Problem requirements ::
Transcribe the listing below from its opening line up to and including the line that contains "implementation sensitivity outside"; reproduce nothing else.
### Data
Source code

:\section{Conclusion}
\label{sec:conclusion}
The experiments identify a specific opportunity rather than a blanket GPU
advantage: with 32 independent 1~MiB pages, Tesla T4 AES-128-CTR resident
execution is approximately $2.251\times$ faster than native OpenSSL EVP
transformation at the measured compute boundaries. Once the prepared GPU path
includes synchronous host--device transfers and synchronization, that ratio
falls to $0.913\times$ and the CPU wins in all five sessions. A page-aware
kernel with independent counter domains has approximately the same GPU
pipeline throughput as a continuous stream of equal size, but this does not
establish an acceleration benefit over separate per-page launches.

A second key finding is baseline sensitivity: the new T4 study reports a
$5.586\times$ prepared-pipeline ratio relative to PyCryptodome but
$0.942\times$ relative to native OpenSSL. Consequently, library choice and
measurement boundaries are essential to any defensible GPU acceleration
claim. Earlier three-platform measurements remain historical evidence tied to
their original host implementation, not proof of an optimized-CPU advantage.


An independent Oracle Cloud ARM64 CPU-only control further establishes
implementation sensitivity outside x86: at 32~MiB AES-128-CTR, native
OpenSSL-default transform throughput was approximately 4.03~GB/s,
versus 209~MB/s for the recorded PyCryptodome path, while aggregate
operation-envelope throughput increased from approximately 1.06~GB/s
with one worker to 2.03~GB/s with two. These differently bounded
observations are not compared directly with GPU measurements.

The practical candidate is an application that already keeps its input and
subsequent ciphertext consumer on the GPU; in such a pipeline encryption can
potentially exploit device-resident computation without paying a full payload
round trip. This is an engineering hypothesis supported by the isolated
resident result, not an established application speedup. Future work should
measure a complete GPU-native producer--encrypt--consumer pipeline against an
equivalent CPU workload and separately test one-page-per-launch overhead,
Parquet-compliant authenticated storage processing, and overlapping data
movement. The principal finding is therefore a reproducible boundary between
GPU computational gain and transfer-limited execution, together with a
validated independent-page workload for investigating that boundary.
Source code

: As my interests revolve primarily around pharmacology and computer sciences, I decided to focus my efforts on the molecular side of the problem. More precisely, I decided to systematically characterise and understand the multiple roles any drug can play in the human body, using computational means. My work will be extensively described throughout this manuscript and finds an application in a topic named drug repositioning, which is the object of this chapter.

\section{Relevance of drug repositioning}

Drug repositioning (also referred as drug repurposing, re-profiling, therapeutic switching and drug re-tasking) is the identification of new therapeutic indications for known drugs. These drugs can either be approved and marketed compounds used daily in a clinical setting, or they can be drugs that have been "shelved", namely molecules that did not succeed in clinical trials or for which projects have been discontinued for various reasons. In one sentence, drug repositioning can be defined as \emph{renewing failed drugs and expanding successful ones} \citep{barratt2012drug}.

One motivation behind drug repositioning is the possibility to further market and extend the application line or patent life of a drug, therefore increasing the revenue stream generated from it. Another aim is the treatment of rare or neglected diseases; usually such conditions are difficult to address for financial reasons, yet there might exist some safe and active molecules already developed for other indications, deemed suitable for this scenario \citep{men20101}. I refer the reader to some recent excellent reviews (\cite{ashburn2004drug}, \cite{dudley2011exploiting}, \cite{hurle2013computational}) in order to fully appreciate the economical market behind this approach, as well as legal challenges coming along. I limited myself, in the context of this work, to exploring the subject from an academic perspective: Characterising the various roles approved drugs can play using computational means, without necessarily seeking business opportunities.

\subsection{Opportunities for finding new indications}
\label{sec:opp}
######
Exercise response ::
Source code

:\section{Conclusion}
\label{sec:conclusion}
The experiments identify a specific opportunity rather than a blanket GPU
advantage: with 32 independent 1~MiB pages, Tesla T4 AES-128-CTR resident
execution is approximately $2.251\times$ faster than native OpenSSL EVP
transformation at the measured compute boundaries. Once the prepared GPU path
includes synchronous host--device transfers and synchronization, that ratio
falls to $0.913\times$ and the CPU wins in all five sessions. A page-aware
kernel with independent counter domains has approximately the same GPU
pipeline throughput as a continuous stream of equal size, but this does not
establish an acceleration benefit over separate per-page launches.

A second key finding is baseline sensitivity: the new T4 study reports a
$5.586\times$ prepared-pipeline ratio relative to PyCryptodome but
$0.942\times$ relative to native OpenSSL. Consequently, library choice and
measurement boundaries are essential to any defensible GPU acceleration
claim. Earlier three-platform measurements remain historical evidence tied to
their original host implementation, not proof of an optimized-CPU advantage.


An independent Oracle Cloud ARM64 CPU-only control further establishes
implementation sensitivity outside x86: at 32~MiB AES-128-CTR, native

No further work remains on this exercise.